Exercise:
With no addition or omission, return the entries below.

Provided material:
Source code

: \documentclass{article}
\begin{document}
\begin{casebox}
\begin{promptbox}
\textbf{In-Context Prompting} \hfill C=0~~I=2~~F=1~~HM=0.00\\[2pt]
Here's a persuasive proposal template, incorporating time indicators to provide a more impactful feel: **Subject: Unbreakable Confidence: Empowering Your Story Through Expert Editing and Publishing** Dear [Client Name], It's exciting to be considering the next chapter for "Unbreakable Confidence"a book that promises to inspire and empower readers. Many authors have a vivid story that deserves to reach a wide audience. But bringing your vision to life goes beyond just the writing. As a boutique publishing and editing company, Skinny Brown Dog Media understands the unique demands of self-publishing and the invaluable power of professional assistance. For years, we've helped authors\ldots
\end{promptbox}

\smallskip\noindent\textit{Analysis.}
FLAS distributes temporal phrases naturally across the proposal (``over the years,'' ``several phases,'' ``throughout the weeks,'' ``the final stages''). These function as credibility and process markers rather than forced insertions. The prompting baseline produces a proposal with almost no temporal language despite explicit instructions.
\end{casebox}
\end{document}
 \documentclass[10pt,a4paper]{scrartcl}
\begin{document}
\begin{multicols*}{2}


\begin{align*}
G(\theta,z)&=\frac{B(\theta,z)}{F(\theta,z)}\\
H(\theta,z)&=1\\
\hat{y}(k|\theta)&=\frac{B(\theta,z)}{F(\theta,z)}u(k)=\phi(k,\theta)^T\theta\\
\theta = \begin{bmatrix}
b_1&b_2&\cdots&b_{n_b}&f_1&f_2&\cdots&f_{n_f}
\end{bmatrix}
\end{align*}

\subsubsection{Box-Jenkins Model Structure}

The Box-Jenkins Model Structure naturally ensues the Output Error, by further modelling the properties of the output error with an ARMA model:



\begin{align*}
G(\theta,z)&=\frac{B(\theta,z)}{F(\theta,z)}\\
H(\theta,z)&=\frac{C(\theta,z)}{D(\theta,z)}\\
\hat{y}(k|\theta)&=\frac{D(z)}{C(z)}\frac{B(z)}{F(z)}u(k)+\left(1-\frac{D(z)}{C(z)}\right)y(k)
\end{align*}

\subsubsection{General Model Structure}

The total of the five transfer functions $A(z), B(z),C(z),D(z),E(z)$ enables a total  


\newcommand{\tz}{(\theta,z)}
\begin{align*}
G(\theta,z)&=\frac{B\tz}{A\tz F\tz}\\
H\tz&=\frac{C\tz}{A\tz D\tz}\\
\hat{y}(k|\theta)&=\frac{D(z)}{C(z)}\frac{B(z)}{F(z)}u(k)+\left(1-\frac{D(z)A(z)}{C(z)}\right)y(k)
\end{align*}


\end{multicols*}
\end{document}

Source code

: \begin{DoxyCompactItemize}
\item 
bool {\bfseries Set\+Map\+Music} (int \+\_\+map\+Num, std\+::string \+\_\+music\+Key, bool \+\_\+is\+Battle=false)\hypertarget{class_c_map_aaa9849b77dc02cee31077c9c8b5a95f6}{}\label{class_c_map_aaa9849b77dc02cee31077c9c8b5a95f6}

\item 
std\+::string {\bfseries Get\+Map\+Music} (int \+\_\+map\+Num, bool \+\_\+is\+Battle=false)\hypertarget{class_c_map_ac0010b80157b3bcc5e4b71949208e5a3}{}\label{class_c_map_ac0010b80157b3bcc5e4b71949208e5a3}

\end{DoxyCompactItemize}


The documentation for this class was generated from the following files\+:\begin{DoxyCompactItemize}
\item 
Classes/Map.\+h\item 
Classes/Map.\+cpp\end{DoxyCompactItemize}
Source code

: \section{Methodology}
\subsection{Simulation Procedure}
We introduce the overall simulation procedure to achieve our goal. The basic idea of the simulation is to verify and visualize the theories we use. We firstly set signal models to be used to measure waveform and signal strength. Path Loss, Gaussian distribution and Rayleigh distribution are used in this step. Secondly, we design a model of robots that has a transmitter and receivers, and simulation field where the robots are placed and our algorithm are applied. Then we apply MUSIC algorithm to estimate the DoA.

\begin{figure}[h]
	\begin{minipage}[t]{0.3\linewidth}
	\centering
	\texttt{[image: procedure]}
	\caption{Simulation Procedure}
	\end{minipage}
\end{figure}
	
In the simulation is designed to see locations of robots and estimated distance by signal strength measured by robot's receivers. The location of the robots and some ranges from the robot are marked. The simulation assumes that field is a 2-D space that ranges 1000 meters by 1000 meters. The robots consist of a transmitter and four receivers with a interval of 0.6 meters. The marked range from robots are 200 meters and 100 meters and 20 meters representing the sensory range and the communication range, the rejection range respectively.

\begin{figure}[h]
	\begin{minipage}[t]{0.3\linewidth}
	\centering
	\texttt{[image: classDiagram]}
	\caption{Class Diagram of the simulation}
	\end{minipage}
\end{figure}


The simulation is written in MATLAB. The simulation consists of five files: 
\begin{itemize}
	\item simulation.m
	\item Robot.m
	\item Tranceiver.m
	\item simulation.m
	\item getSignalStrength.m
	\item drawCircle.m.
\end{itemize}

Output of the exercise:
Source code

: \documentclass{article}
\begin{document}
\begin{casebox}
\begin{promptbox}
\textbf{In-Context Prompting} \hfill C=0~~I=2~~F=1~~HM=0.00\\[2pt]
Here's a persuasive proposal template, incorporating time indicators to provide a more impactful feel: **Subject: Unbreakable Confidence: Empowering Your Story Through Expert Editing and Publishing** Dear [Client Name], It's exciting to be considering the next chapter for "Unbreakable Confidence"a book that promises to inspire and empower readers. Many authors have a vivid story that deserves to reach a wide audience. But bringing your vision to life goes beyond just the writing. As a boutique publishing and editing company, Skinny Brown Dog Media understands the unique demands of self-publishing and the invaluable power of professional assistance. For years, we've helped authors\ldots
\end{promptbox}

\smallskip\noindent\textit{Analysis.}
FLAS distributes temporal phrases naturally across the proposal (``over the years,'' ``several phases,'' ``throughout the weeks,'' ``the final stages''). These function as credibility and process markers rather than forced insertions. The prompting baseline produces a proposal with almost no temporal language despite explicit instructions.
\end{casebox}
\end{document}
 \documentclass[10pt,a4paper]{scrartcl}
\begin{document}
\begin{multicols*}{2}


\begin{align*}
G(\theta,z)&=\frac{B(\theta,z)}{F(\theta,z)}\\
H(\theta,z)&=1\\
\hat{y}(k|\theta)&=\frac{B(\theta,z)}{F(\theta,z)}u(k)=\phi(k,\theta)^T\theta\\
\theta = \begin{bmatrix}
b_1&b_2&\cdots&b_{n_b}&f_1&f_2&\cdots&f_{n_f}
\end{bmatrix}
\end{align*}

\subsubsection{Box-Jenkins Model Structure}

The Box-Jenkins Model Structure naturally ensues the Output Error, by further modelling the properties of the output error with an ARMA model:



\begin{align*}
G(\theta,z)&=\frac{B(\theta,z)}{F(\theta,z)}\\
H(\theta,z)&=\frac{C(\theta,z)}{D(\theta,z)}\\
\hat{y}(k|\theta)&=\frac{D(z)}{C(z)}\frac{B(z)}{F(z)}u(k)+\left(1-\frac{D(z)}{C(z)}\right)y(k)
\end{align*}

\subsubsection{General Model Structure}

The total of the five transfer functions $A(z), B(z),C(z),D(z),E(z)$ enables a total  


\newcommand{\tz}{(\theta,z)}
\begin{align*}
G(\theta,z)&=\frac{B\tz}{A\tz F\tz}\\
H\tz&=\frac{C\tz}{A\tz D\tz}\\
\hat{y}(k|\theta)&=\frac{D(z)}{C(z)}\frac{B(z)}{F(z)}u(k)+\left(1-\frac{D(z)A(z)}{C(z)}\right)y(k)
\end{align*}


\end{multicols*}
\end{document}

Source code

: \begin{DoxyCompactItemize}
\item 
bool {\bfseries Set\+Map\+Music} (int \+\_\+map\+Num, std\+::string \+\_\+music\+Key, bool \+\_\+is\+Battle=false)\hypertarget{class_c_map_aaa9849b77dc02cee31077c9c8b5a95f6}{}\label{class_c_map_aaa9849b77dc02cee31077c9c8b5a95f6}

\item 
std\+::string {\bfseries Get\+Map\+Music} (int \+\_\+map\+Num, bool \+\_\+is\+Battle=false)\hypertarget{class_c_map_ac0010b80157b3bcc5e4b71949208e5a3}{}\label{class_c_map_ac0010b80157b3bcc5e4b71949208e5a3}

\end{DoxyCompactItemize}


The documentation for this class was generated from the following files\+:\begin{DoxyCompactItemize}
\item 
Classes/Map.\+h\item 
Classes/Map.\+cpp\end{DoxyCompactItemize}
Source code

: \section{Methodology}
\subsection{Simulation Procedure}
We introduce the overall simulation procedure to achieve our goal. The basic idea of the simulation is to verify and visualize the theories we use. We firstly set signal models to be used to measure waveform and signal strength. Path Loss, Gaussian distribution and Rayleigh distribution are used in this step. Secondly, we design a model of robots that has a transmitter and receivers, and simulation field where the robots are placed and our algorithm are applied. Then we apply MUSIC algorithm to estimate the DoA.

\begin{figure}[h]
	\begin{minipage}[t]{0.3\linewidth}
	\centering
	\texttt{[image: procedure]}
	\caption{Simulation Procedure}
	\end{minipage}
\end{figure}
	
In the simulation is designed to see locations of robots and estimated distance by signal strength measured by robot's receivers. The location of the robots and some ranges from the robot are marked. The simulation assumes that field is a 2-D space that ranges 1000 meters by 1000 meters. The robots consist of a transmitter and four receivers with a interval of 0.6 meters. The marked range from robots are 200 meters and 100 meters and 20 meters representing the sensory range and the communication range, the rejection range respectively.

\begin{figure}[h]
	\begin{minipage}[t]{0.3\linewidth}
	\centering
	\texttt{[image: classDiagram]}
	\caption{Class Diagram of the simulation}
	\end{minipage}
\end{figure}


The simulation is written in MATLAB. The simulation consists of five files: 
\begin{itemize}
	\item simulation.m
	\item Robot.m
	\item Tranceiver.m
	\item simulation.m
	\item getSignalStrength.m
	\item drawCircle.m.
\end{itemize}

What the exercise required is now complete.